== RECORDS FOR THIS TASK

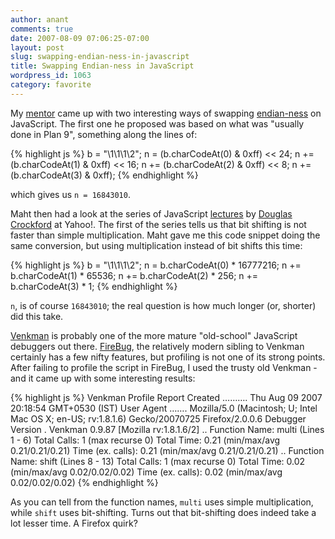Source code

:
 ```yaml
---
author: anant
comments: true
date: 2007-08-09 07:06:25-07:00
layout: post
slug: swapping-endian-ness-in-javascript
title: Swapping Endian-ness in JavaScript
wordpress_id: 1063
category: favorite
---
```


My [mentor](http://replay.waybackmachine.org/20070818155809/http://www.maht0x0r.net/) came up with two interesting ways of swapping [endian-ness](http://replay.waybackmachine.org/20070818155809/http://en.wikipedia.org/wiki/Endian) on JavaScript. The first one he proposed was based on what was "usually done in Plan 9", something along the lines of:

{% highlight js %}
b = "\1\1\1\2";
n = (b.charCodeAt(0) & 0xff) << 24;
n += (b.charCodeAt(1) & 0xff) << 16;
n += (b.charCodeAt(2) & 0xff) << 8;
n += (b.charCodeAt(3) & 0xff);
{% endhighlight %}

which gives us `n = 16843010`.

Maht then had a look at the series of JavaScript [lectures](http://replay.waybackmachine.org/20070818155809/http://101out.com/jss.php) by [Douglas Crockford](http://replay.waybackmachine.org/20070818155809/http://www.crockford.com/) at Yahoo!. The first of the series tells us that bit shifting is not faster than simple multiplication. Maht gave me this code snippet doing the same conversion, but using multiplication instead of bit shifts this time:

{% highlight js %}
b = "\1\1\1\2";
n = b.charCodeAt(0) * 16777216;
n += b.charCodeAt(1) * 65536;
n += b.charCodeAt(2) * 256;
n += b.charCodeAt(3) * 1;
{% endhighlight %}

`n`, is of course `16843010`; the real question is how much longer (or, shorter) did this take.

[Venkman](http://replay.waybackmachine.org/20070818155809/http://www.mozilla.org/projects/venkman/) is probably one of the more mature "old-school" JavaScript debuggers out there. [FireBug](http://replay.waybackmachine.org/20070818155809/http://www.getfirebug.com/), the relatively modern sibling to Venkman certainly has a few nifty features, but profiling is not one of its strong points. After failing to profile the script in FireBug, I used the trusty old Venkman - and it came up with some interesting results:

{% highlight js %}
Venkman Profile Report
Created ………. Thu Aug 09 2007 20:18:54 GMT+0530 (IST)
User Agent ……. Mozilla/5.0 (Macintosh; U; Intel Mac OS X; en-US; rv:1.8.1.6) Gecko/20070725 Firefox/2.0.0.6
Debugger Version . Venkman 0.9.87 [Mozilla rv:1.8.1.6/2]
..
Function Name: multi (Lines 1 - 6)
Total Calls: 1 (max recurse 0)
Total Time: 0.21 (min/max/avg 0.21/0.21/0.21)
Time (ex. calls): 0.21 (min/max/avg 0.21/0.21/0.21)
..
Function Name: shift (Lines 8 - 13)
Total Calls: 1 (max recurse 0)
Total Time: 0.02 (min/max/avg 0.02/0.02/0.02)
Time (ex. calls): 0.02 (min/max/avg 0.02/0.02/0.02)
{% endhighlight %}

As you can tell from the function names, `multi` uses simple multiplication, while `shift` uses bit-shifting. Turns out that bit-shifting does indeed take a lot lesser time. A Firefox quirk?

====

▸ THE TASK
In the entries above, find each line with the word "take" and copy it.

▸ SOLVED EXERCISE
`n`, is of course `16843010`; the real question is how much longer (or, shorter) did this take.
As you can tell from the function names, `multi` uses simple multiplication, while `shift` uses bit-shifting. Turns out that bit-shifting does indeed take a lot lesser time. A Firefox quirk?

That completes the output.